/---
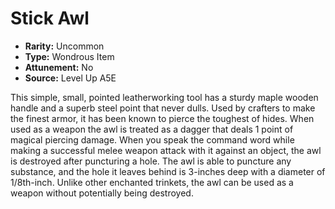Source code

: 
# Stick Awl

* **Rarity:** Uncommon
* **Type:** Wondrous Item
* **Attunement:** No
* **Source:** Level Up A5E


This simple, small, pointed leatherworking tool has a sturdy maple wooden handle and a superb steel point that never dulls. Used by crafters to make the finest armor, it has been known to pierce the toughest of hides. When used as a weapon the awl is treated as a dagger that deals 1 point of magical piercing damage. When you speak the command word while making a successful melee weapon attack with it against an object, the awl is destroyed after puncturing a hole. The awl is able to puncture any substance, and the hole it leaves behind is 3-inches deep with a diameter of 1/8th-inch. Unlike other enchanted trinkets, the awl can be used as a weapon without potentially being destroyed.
\---
/---
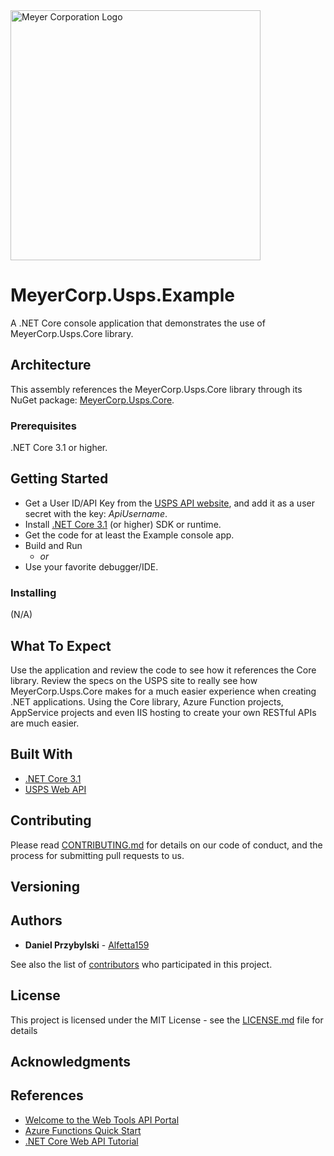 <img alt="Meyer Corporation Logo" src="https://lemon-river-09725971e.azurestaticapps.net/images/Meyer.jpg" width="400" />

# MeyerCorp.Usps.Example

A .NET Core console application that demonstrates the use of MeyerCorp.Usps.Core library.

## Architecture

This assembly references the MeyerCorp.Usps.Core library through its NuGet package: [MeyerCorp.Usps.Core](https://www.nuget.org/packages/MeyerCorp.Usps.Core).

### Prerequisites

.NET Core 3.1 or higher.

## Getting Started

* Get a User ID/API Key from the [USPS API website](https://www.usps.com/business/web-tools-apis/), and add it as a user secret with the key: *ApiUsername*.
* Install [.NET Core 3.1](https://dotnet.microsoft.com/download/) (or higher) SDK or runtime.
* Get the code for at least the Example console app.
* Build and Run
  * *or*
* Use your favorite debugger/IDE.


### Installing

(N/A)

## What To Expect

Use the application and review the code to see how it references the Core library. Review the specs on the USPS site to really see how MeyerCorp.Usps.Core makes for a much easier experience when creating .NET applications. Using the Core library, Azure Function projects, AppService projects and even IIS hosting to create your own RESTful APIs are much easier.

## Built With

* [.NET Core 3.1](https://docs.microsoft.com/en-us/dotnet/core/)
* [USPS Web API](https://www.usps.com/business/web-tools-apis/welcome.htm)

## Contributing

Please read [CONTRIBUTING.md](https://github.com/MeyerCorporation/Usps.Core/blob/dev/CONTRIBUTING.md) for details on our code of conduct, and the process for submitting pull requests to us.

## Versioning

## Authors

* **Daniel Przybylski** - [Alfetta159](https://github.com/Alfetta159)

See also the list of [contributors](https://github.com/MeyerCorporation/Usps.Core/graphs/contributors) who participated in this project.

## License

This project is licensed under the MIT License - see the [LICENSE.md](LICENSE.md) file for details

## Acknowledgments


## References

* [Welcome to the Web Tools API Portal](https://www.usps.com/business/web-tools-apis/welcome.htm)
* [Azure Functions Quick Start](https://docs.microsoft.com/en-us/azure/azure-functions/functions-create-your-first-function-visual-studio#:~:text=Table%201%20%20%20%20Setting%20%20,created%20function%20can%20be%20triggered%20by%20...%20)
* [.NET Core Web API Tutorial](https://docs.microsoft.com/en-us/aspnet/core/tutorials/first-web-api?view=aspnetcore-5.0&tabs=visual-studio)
\---
/---
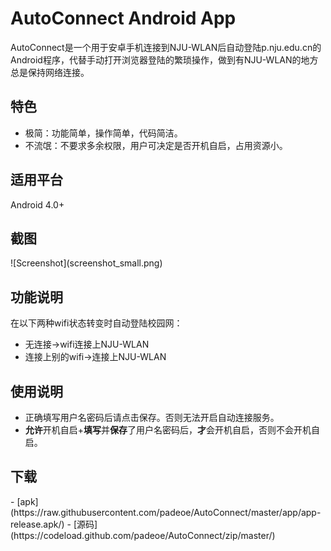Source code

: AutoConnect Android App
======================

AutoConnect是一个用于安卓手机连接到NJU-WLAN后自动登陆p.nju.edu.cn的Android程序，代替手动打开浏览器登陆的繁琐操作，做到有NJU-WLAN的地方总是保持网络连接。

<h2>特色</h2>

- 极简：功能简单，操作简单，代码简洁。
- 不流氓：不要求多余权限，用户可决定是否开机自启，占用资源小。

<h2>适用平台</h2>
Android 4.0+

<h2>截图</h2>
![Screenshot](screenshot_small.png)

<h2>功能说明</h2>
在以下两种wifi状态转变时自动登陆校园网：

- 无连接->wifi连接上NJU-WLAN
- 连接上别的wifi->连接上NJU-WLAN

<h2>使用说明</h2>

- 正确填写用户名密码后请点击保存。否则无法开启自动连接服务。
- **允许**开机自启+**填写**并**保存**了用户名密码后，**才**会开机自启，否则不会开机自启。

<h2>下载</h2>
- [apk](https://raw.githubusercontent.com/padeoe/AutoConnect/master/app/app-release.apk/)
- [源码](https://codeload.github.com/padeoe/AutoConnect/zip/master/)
\---
Your assignment: Scan the lines above for "## Architecture" and for "## Getting Started". Repeat exactly the line holding each of them and every line in between.

Expected answer:
## Architecture

This assembly references the MeyerCorp.Usps.Core library through its NuGet package: [MeyerCorp.Usps.Core](https://www.nuget.org/packages/MeyerCorp.Usps.Core).

### Prerequisites

.NET Core 3.1 or higher.

## Getting Started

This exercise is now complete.